Find the line with "tag value. |" in the records below. Copy it and every line after it, up to and including the line with "context values. | No |".

[[ RECORDS SUPPLIED open ]]

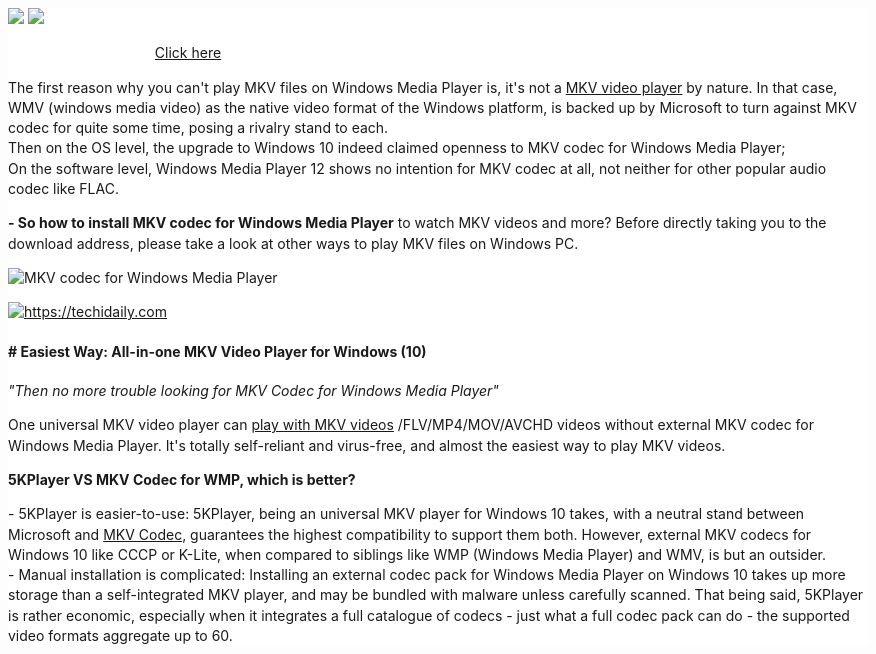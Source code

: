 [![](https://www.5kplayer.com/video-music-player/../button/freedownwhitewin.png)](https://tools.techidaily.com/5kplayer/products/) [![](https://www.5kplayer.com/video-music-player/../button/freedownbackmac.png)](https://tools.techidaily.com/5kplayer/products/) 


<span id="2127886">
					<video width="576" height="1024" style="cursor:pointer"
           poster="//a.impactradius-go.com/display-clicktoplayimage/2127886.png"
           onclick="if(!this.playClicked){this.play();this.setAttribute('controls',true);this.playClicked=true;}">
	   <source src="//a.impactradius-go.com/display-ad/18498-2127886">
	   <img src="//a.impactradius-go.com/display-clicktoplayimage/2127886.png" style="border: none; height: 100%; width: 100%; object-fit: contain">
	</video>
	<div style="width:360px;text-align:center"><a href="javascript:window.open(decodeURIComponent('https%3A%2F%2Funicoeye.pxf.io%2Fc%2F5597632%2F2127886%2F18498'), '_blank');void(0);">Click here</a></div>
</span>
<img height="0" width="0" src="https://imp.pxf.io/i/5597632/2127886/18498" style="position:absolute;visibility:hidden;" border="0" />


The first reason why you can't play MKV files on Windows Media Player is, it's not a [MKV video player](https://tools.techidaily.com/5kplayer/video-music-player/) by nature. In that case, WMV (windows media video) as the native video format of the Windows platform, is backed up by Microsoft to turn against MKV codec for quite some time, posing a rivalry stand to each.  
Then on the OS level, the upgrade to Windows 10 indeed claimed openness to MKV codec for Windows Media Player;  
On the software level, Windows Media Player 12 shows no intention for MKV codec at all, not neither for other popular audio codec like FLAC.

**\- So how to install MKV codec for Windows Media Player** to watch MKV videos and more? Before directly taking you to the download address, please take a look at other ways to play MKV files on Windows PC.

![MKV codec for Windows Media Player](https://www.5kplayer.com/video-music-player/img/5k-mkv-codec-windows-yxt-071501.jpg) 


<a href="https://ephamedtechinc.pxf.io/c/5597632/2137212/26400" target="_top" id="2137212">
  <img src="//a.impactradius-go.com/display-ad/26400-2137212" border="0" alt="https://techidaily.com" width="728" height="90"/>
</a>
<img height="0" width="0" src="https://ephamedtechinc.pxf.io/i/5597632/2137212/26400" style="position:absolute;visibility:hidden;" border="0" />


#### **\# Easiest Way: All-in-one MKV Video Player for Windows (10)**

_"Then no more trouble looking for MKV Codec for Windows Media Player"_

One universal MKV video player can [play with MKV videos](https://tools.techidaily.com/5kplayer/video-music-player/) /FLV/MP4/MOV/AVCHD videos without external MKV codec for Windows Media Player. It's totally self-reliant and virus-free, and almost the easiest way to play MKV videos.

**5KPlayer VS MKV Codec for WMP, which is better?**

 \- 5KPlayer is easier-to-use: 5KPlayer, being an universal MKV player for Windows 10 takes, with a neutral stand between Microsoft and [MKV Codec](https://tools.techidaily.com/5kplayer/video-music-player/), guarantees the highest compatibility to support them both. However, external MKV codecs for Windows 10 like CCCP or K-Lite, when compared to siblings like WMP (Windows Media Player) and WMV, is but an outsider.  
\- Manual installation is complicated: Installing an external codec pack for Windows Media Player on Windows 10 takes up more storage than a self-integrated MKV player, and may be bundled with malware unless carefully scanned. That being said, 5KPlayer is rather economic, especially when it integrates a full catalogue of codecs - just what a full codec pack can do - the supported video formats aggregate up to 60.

[[ RECORDS SUPPLIED closed ]]
[[ RECORDS SUPPLIED open ]]

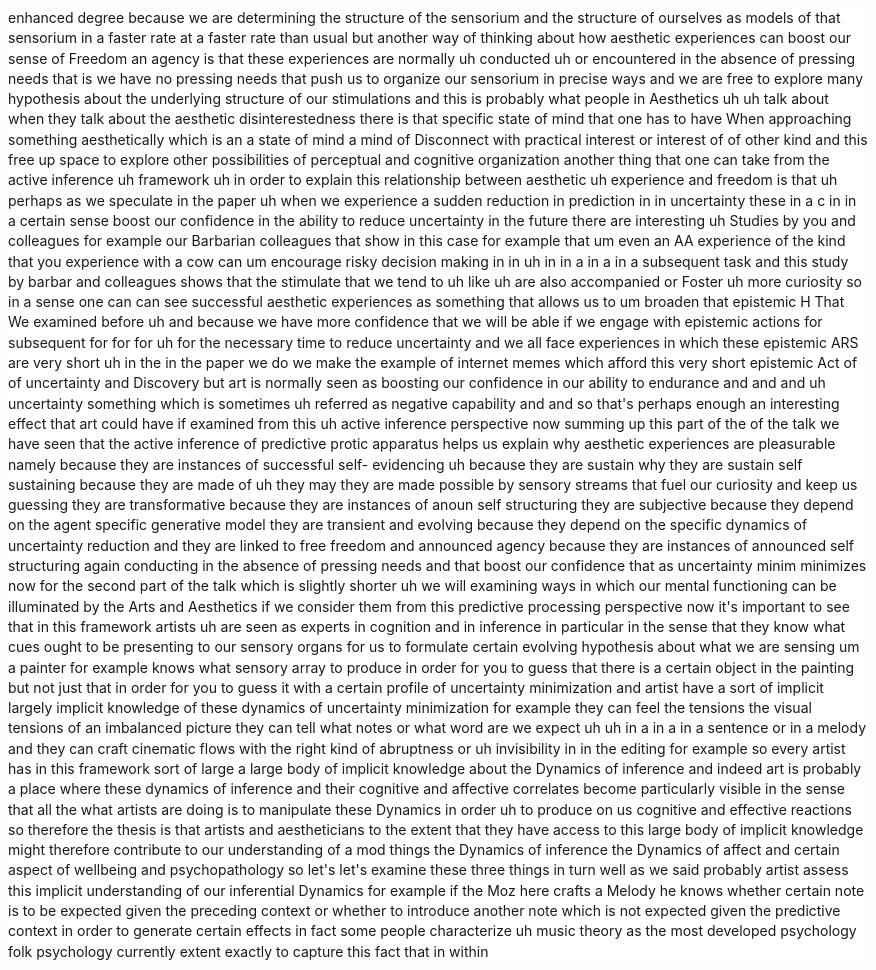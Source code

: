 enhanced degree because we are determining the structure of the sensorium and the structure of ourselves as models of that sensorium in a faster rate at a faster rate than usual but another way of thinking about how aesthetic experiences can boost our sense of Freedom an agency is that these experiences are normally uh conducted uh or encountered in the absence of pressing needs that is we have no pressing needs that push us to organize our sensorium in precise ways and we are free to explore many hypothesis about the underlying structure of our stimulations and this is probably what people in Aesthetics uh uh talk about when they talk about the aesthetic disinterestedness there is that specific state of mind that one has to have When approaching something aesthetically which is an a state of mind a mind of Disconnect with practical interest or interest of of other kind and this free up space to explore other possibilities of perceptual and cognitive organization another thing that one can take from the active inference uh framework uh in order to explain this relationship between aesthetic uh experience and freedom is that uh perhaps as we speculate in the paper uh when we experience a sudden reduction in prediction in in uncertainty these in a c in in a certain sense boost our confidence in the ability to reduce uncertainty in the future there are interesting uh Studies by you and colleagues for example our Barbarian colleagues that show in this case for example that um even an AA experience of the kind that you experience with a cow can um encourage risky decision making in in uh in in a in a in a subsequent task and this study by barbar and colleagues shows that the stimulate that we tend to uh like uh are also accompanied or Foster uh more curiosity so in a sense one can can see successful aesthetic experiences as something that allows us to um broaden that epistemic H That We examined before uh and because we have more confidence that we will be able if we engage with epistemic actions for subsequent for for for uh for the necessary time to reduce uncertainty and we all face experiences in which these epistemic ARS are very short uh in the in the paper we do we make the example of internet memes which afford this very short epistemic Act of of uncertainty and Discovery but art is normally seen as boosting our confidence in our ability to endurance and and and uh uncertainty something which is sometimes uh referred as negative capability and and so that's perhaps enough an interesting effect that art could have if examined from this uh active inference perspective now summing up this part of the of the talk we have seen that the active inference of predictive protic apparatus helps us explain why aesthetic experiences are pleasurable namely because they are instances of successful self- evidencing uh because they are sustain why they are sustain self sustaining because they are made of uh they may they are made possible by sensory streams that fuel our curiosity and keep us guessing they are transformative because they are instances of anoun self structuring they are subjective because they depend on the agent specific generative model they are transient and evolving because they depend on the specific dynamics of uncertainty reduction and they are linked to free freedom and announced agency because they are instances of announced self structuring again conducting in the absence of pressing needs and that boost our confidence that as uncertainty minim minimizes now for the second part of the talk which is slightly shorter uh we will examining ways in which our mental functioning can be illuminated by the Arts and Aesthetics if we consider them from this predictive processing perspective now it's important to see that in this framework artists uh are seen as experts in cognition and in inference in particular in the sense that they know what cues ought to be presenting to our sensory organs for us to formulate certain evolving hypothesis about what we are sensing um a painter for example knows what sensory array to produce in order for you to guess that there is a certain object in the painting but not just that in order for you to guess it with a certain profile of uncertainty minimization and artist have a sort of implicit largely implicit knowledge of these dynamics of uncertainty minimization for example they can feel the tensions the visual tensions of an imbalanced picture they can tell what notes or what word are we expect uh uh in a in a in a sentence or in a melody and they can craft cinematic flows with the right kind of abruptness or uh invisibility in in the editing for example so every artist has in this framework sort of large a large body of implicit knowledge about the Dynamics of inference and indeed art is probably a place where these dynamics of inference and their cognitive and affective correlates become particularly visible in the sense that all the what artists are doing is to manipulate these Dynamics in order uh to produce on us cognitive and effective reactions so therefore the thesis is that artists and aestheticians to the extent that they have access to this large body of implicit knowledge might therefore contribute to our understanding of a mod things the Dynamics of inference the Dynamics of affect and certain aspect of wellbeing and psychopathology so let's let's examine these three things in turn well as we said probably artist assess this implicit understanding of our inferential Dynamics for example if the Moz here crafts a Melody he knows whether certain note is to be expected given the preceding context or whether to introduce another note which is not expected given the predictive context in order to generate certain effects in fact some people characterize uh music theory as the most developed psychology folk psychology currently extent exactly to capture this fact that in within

[[ RECORDS SUPPLIED closed ]]
[[ RECORDS SUPPLIED open ]]

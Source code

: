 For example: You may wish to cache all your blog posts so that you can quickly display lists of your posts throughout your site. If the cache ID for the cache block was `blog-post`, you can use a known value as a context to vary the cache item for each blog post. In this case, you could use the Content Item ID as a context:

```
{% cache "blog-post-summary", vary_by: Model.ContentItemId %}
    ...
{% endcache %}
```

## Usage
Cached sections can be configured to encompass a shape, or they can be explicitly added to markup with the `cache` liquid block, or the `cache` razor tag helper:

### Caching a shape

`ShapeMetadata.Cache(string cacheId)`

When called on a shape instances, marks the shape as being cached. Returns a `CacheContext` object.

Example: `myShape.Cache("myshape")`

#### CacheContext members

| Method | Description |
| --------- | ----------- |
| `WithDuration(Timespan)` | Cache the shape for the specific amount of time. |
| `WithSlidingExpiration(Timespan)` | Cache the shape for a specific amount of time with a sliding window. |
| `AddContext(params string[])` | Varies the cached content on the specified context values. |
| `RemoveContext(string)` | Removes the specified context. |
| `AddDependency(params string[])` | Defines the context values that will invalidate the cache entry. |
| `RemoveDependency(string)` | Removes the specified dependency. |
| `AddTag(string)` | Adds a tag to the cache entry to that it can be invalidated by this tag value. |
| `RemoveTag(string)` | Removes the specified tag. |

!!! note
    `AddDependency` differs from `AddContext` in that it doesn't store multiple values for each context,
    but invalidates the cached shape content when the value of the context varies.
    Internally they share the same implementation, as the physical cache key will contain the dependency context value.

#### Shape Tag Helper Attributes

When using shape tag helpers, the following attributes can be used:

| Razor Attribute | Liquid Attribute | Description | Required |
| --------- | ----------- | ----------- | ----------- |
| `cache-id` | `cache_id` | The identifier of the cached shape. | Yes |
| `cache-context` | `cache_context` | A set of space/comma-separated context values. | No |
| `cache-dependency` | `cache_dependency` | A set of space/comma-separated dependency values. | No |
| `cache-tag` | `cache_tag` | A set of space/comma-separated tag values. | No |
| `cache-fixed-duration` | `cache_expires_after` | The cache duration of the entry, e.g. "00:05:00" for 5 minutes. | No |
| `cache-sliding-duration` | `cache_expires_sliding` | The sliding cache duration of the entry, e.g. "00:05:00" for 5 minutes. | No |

[[ RECORDS SUPPLIED closed ]]

EXERCISE RESULT.
| `AddTag(string)` | Adds a tag to the cache entry to that it can be invalidated by this tag value. |
| `RemoveTag(string)` | Removes the specified tag. |

!!! note
    `AddDependency` differs from `AddContext` in that it doesn't store multiple values for each context,
    but invalidates the cached shape content when the value of the context varies.
    Internally they share the same implementation, as the physical cache key will contain the dependency context value.

#### Shape Tag Helper Attributes

When using shape tag helpers, the following attributes can be used:

| Razor Attribute | Liquid Attribute | Description | Required |
| --------- | ----------- | ----------- | ----------- |
| `cache-id` | `cache_id` | The identifier of the cached shape. | Yes |
| `cache-context` | `cache_context` | A set of space/comma-separated context values. | No |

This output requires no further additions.